*Data records*.
★ ★ ★ ★ ★

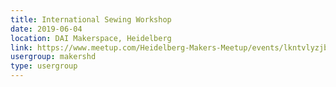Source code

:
 ```yaml
---
title: International Sewing Workshop
date: 2019-06-04
location: DAI Makerspace, Heidelberg
link: https://www.meetup.com/Heidelberg-Makers-Meetup/events/lkntvlyzjbgb/
usergroup: makershd
type: usergroup
---
```

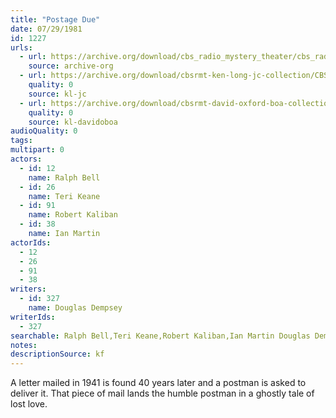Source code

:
 ```yaml
---
title: "Postage Due"
date: 07/29/1981
id: 1227
urls: 
  - url: https://archive.org/download/cbs_radio_mystery_theater/cbs_radio_mystery_theater-1201-1250.zip/cbs_radio_mystery_theater-1201-1250%2Fcbsrmt_1227_postage_due.mp3
    source: archive-org
  - url: https://archive.org/download/cbsrmt-ken-long-jc-collection/CBSRMT - 810729 1227 Postage Due vbr na_jc.mp3
    quality: 0
    source: kl-jc
  - url: https://archive.org/download/cbsrmt-david-oxford-boa-collection/CBSRMT-810729-1227-Postage-Due-(32-22)-[2007]-{BoA}.mp3
    quality: 0
    source: kl-davidoboa
audioQuality: 0
tags: 
multipart: 0
actors:  
  - id: 12
    name: Ralph Bell  
  - id: 26
    name: Teri Keane  
  - id: 91
    name: Robert Kaliban  
  - id: 38
    name: Ian Martin
actorIds:  
  - 12  
  - 26  
  - 91  
  - 38
writers:  
  - id: 327
    name: Douglas Dempsey
writerIds:  
  - 327
searchable: Ralph Bell,Teri Keane,Robert Kaliban,Ian Martin Douglas Dempsey
notes: 
descriptionSource: kf
---
```

A letter mailed in 1941 is found 40 years later and a postman is asked to deliver it. That piece of mail lands the humble postman in a ghostly tale of lost love.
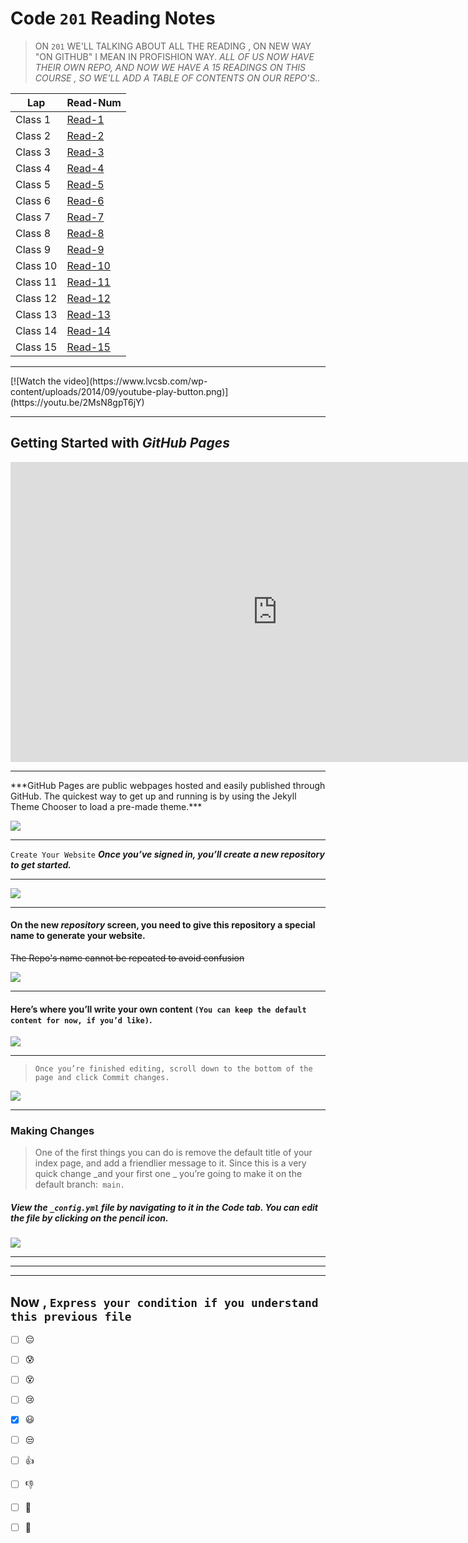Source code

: # Code `201` Reading Notes


> ON `201` WE'LL TALKING ABOUT ALL THE READING , ON NEW WAY "ON GITHUB" I MEAN IN PROFISHION WAY.
 > *ALL OF US NOW HAVE THEIR OWN REPO, AND NOW WE HAVE A 15 READINGS ON THIS COURSE , SO WE'LL ADD A TABLE OF CONTENTS ON OUR REPO'S..*


|     Lap                  | Read-Num                |  
|  ---------------         | --------------          | 
|    Class 1               | [Read-1]()              | 
|    Class 2               | [Read-2]()              | 
|    Class 3               | [Read-3]()              | 
|    Class 4               | [Read-4]()              | 
|    Class 5               | [Read-5]()              | 
|    Class 6               | [Read-6]()              | 
|    Class 7               | [Read-7]()              | 
|    Class 8               | [Read-8]()              | 
|    Class 9               | [Read-9]()              |
|    Class 10              | [Read-10]()             | 
|    Class 11              | [Read-11]()             | 
|    Class 12              | [Read-12]()             | 
|    Class 13              | [Read-13]()             | 
|    Class 14              | [Read-14]()             | 
|    Class 15              | [Read-15]()             | 

<hr>
[![Watch the video](https://www.lvcsb.com/wp-content/uploads/2014/09/youtube-play-button.png)](https://youtu.be/2MsN8gpT6jY)

<hr>


## Getting Started with _GitHub Pages_


<iframe width="854" height="480" src="https://www.youtube.com/embed/2MsN8gpT6jY" frameborder="0" allow="accelerometer; autoplay; encrypted-media; gyroscope; picture-in-picture" allowfullscreen></iframe>


<hr>
***GitHub Pages are public webpages hosted and easily published through GitHub. The quickest way to get up and running is by using the Jekyll Theme Chooser to load a pre-made theme.***

![]( https://speckyboy.com/wp-content/uploads/2013/03/github-pages-featured-image-screen.png)

<hr>

```Create Your Website```
***Once you’ve signed in, you’ll create a new repository to get started.***
<hr>

![](https://guides.github.com/features/pages/create-new-repo-button.png)

<hr>

#### On the new _repository_ screen, you need to give this repository a special name to generate your website. 
~~The Repo's name cannot be repeated to avoid confusion~~

![](https://guides.github.com/features/pages/create-new-repo-screen.png)

<hr>

#### Here’s where you’ll write your own content `(You can keep the default content for now, if you’d like)`.
![](https://guides.github.com/features/pages/code-editor.png)
<hr>

> `Once you’re finished editing, scroll down to the bottom of the page and click Commit changes.`


![](https://guides.github.com/features/pages/commit-edits.png)

<hr>

### Making Changes
> One of the first things you can do is remove the default title of your index page, and add a friendlier message to it. Since this is a very quick change _and your first one _ you’re going to make it on the default branch:` main.`

##### View the `_config.yml` file by navigating to it in the **Code** tab. You can edit the file by clicking on the pencil icon.

![](https://guides.github.com/features/pages/edit-file.png)

<hr>
<hr>
<hr>

 

##  Now , `Express your condition if you understand this previous file `

 - [ ]  :pensive:  <br>
 - [ ]  :cold_sweat: <br>
 - [ ]  :dizzy_face:<br>
 - [ ]  :cry: <br>
 - [x]  :smiley: <br>
 - [ ]  :unamused: <br>
 - [ ]  :thumbsup:  <br>
 - [ ]  :-1: <br>
 - [ ]  :muscle: <br>
 - [ ]  :100: <br>







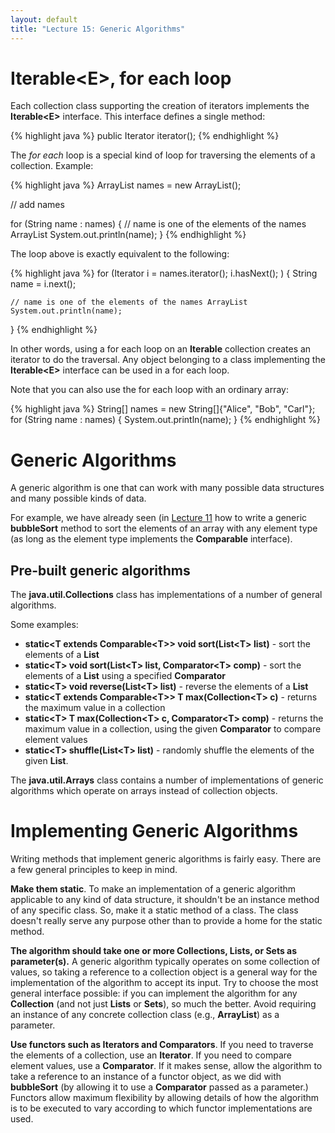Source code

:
 ```yaml
---
layout: default
title: "Lecture 15: Generic Algorithms"
---
```


# Iterable&lt;E&gt;, for each loop

Each collection class supporting the creation of iterators implements the **Iterable&lt;E&gt;** interface. This interface defines a single method:

{% highlight java %}
public Iterator<E> iterator();
{% endhighlight %}

The *for each* loop is a special kind of loop for traversing the elements of a collection. Example:

{% highlight java %}
ArrayList<String> names = new ArrayList<String>();

// add names

for (String name : names) {
    // name is one of the elements of the names ArrayList
    System.out.println(name);
}
{% endhighlight %}

The loop above is exactly equivalent to the following:

{% highlight java %}
for (Iterator<String> i = names.iterator(); i.hasNext(); ) {
    String name = i.next();

    // name is one of the elements of the names ArrayList
    System.out.println(name);
}
{% endhighlight %}

In other words, using a for each loop on an **Iterable** collection creates an iterator to do the traversal. Any object belonging to a class implementing the **Iterable&lt;E&gt;** interface can be used in a for each loop.

Note that you can also use the for each loop with an ordinary array:

{% highlight java %}
String[] names = new String[]{"Alice", "Bob", "Carl"};
for (String name : names) {
    System.out.println(name);
}
{% endhighlight %}

Generic Algorithms
==================

A generic algorithm is one that can work with many possible data structures and many possible kinds of data.

For example, we have already seen (in [Lecture 11](lecture11.html) how to write a generic **bubbleSort** method to sort the elements of an array with any element type (as long as the element type implements the **Comparable** interface).

Pre-built generic algorithms
----------------------------

The **java.util.Collections** class has implementations of a number of general algorithms.

Some examples:

-   **static&lt;T extends Comparable&lt;T&gt;&gt; void sort(List&lt;T&gt; list)** - sort the elements of a **List**
-   **static&lt;T&gt; void sort(List&lt;T&gt; list, Comparator&lt;T&gt; comp)** - sort the elements of a **List** using a specified **Comparator**
-   **static&lt;T&gt; void reverse(List&lt;T&gt; list)** - reverse the elements of a **List**
-   **static&lt;T extends Comparable&lt;T&gt;&gt; T max(Collection&lt;T&gt; c)** - returns the maximum value in a collection
-   **static&lt;T&gt; T max(Collection&lt;T&gt; c, Comparator&lt;T&gt; comp)** - returns the maximum value in a collection, using the given **Comparator** to compare element values
-   **static&lt;T&gt; shuffle(List&lt;T&gt; list)** - randomly shuffle the elements of the given **List**.

The **java.util.Arrays** class contains a number of implementations of generic algorithms which operate on arrays instead of collection objects.

Implementing Generic Algorithms
===============================

Writing methods that implement generic algorithms is fairly easy. There are a few general principles to keep in mind.

**Make them static**. To make an implementation of a generic algorithm applicable to any kind of data structure, it shouldn't be an instance method of any specific class. So, make it a static method of a class. The class doesn't really serve any purpose other than to provide a home for the static method.

**The algorithm should take one or more Collections, Lists, or Sets as parameter(s).** A generic algorithm typically operates on some collection of values, so taking a reference to a collection object is a general way for the implementation of the algorithm to accept its input. Try to choose the most general interface possible: if you can implement the algorithm for any **Collection** (and not just **Lists** or **Sets**), so much the better. Avoid requiring an instance of any concrete collection class (e.g., **ArrayList**) as a parameter.

**Use functors such as Iterators and Comparators**. If you need to traverse the elements of a collection, use an **Iterator**. If you need to compare element values, use a **Comparator**. If it makes sense, allow the algorithm to take a reference to an instance of a functor object, as we did with **bubbleSort** (by allowing it to use a **Comparator** passed as a parameter.) Functors allow maximum flexibility by allowing details of how the algorithm is to be executed to vary according to which functor implementations are used.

★ ★ ★ ★ ★

Within the listing above, extract exactly the lines from the line with "String[] names = new" to the line with "Writing methods that", the two named lines included, and no others.

String[] names = new String[]{"Alice", "Bob", "Carl"};
for (String name : names) {
    System.out.println(name);
}
{% endhighlight %}

Generic Algorithms
==================

A generic algorithm is one that can work with many possible data structures and many possible kinds of data.

For example, we have already seen (in [Lecture 11](lecture11.html) how to write a generic **bubbleSort** method to sort the elements of an array with any element type (as long as the element type implements the **Comparable** interface).

Pre-built generic algorithms
----------------------------

The **java.util.Collections** class has implementations of a number of general algorithms.

Some examples:

-   **static&lt;T extends Comparable&lt;T&gt;&gt; void sort(List&lt;T&gt; list)** - sort the elements of a **List**
-   **static&lt;T&gt; void sort(List&lt;T&gt; list, Comparator&lt;T&gt; comp)** - sort the elements of a **List** using a specified **Comparator**
-   **static&lt;T&gt; void reverse(List&lt;T&gt; list)** - reverse the elements of a **List**
-   **static&lt;T extends Comparable&lt;T&gt;&gt; T max(Collection&lt;T&gt; c)** - returns the maximum value in a collection
-   **static&lt;T&gt; T max(Collection&lt;T&gt; c, Comparator&lt;T&gt; comp)** - returns the maximum value in a collection, using the given **Comparator** to compare element values
-   **static&lt;T&gt; shuffle(List&lt;T&gt; list)** - randomly shuffle the elements of the given **List**.

The **java.util.Arrays** class contains a number of implementations of generic algorithms which operate on arrays instead of collection objects.

Implementing Generic Algorithms
===============================

Writing methods that implement generic algorithms is fairly easy. There are a few general principles to keep in mind.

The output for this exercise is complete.